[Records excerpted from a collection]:
>>>>>

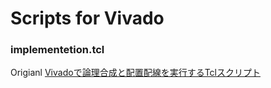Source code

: # Scripts for Vivado

### implementetion.tcl

Origianl [Vivadoで論理合成と配置配線を実行するTclスクリプト](http://qiita.com/ikwzm/items/36e5911c155c8303b705)
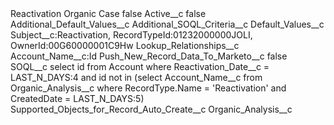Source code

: <?xml version="1.0" encoding="UTF-8"?>
<CustomMetadata xmlns="http://soap.sforce.com/2006/04/metadata" xmlns:xsi="http://www.w3.org/2001/XMLSchema-instance" xmlns:xsd="http://www.w3.org/2001/XMLSchema">
    <label>Reactivation Organic Case</label>
    <protected>false</protected>
    <values>
        <field>Active__c</field>
        <value xsi:type="xsd:boolean">false</value>
    </values>
    <values>
        <field>Additional_Default_Values__c</field>
        <value xsi:nil="true"/>
    </values>
    <values>
        <field>Additional_SOQL_Criteria__c</field>
        <value xsi:nil="true"/>
    </values>
    <values>
        <field>Default_Values__c</field>
        <value xsi:type="xsd:string">Subject__c:Reactivation, 
RecordTypeId:01232000000JOLI, 
OwnerId:00G60000001C9Hw</value>
    </values>
    <values>
        <field>Lookup_Relationships__c</field>
        <value xsi:type="xsd:string">Account_Name__c:Id</value>
    </values>
    <values>
        <field>Push_New_Record_Data_To_Marketo__c</field>
        <value xsi:type="xsd:boolean">false</value>
    </values>
    <values>
        <field>SOQL__c</field>
        <value xsi:type="xsd:string">select id from Account where Reactivation_Date__c = LAST_N_DAYS:4 and id not in (select Account_Name__c from Organic_Analysis__c where RecordType.Name = &apos;Reactivation&apos; and CreatedDate = LAST_N_DAYS:5)</value>
    </values>
    <values>
        <field>Supported_Objects_for_Record_Auto_Create__c</field>
        <value xsi:type="xsd:string">Organic_Analysis__c</value>
    </values>
</CustomMetadata>
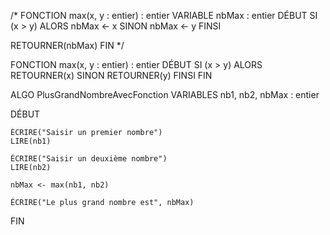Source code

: /*
FONCTION max(x, y : entier) : entier
VARIABLE nbMax : entier
DÉBUT
  SI (x > y) ALORS
    nbMax <- x
  SINON
    nbMax <- y
  FINSI

  RETOURNER(nbMax)
FIN
*/

FONCTION max(x, y : entier) : entier
DÉBUT
  SI (x > y) ALORS
    RETOURNER(x)
  SINON
    RETOURNER(y)
  FINSI
FIN

ALGO PlusGrandNombreAvecFonction
VARIABLES
  nb1, nb2, nbMax : entier

DÉBUT
    
    ÉCRIRE("Saisir un premier nombre")
    LIRE(nb1)

    ÉCRIRE("Saisir un deuxième nombre")
    LIRE(nb2)

    nbMax <- max(nb1, nb2)

    ÉCRIRE("Le plus grand nombre est", nbMax)

FIN
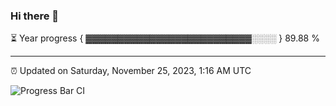 ### Hi there 👋

⏳ Year progress { ▓▓▓▓▓▓▓▓▓▓▓▓▓▓▓▓▓▓▓▓▓▓▓▓▓▓░░░░ } 89.88 %

---

⏰ Updated on Saturday, November 25, 2023, 1:16 AM UTC

![Progress Bar CI](https://github.com/arthurbuhl/arthurbuhl/workflows/Progress%20Bar%20CI/badge.svg)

<<<<<

Some lines in the data above hold the string "RETOURNER". Find and copy each of them.

[RESPONSE TO THIS EXERCISE]:
  RETOURNER(nbMax)
    RETOURNER(x)
    RETOURNER(y)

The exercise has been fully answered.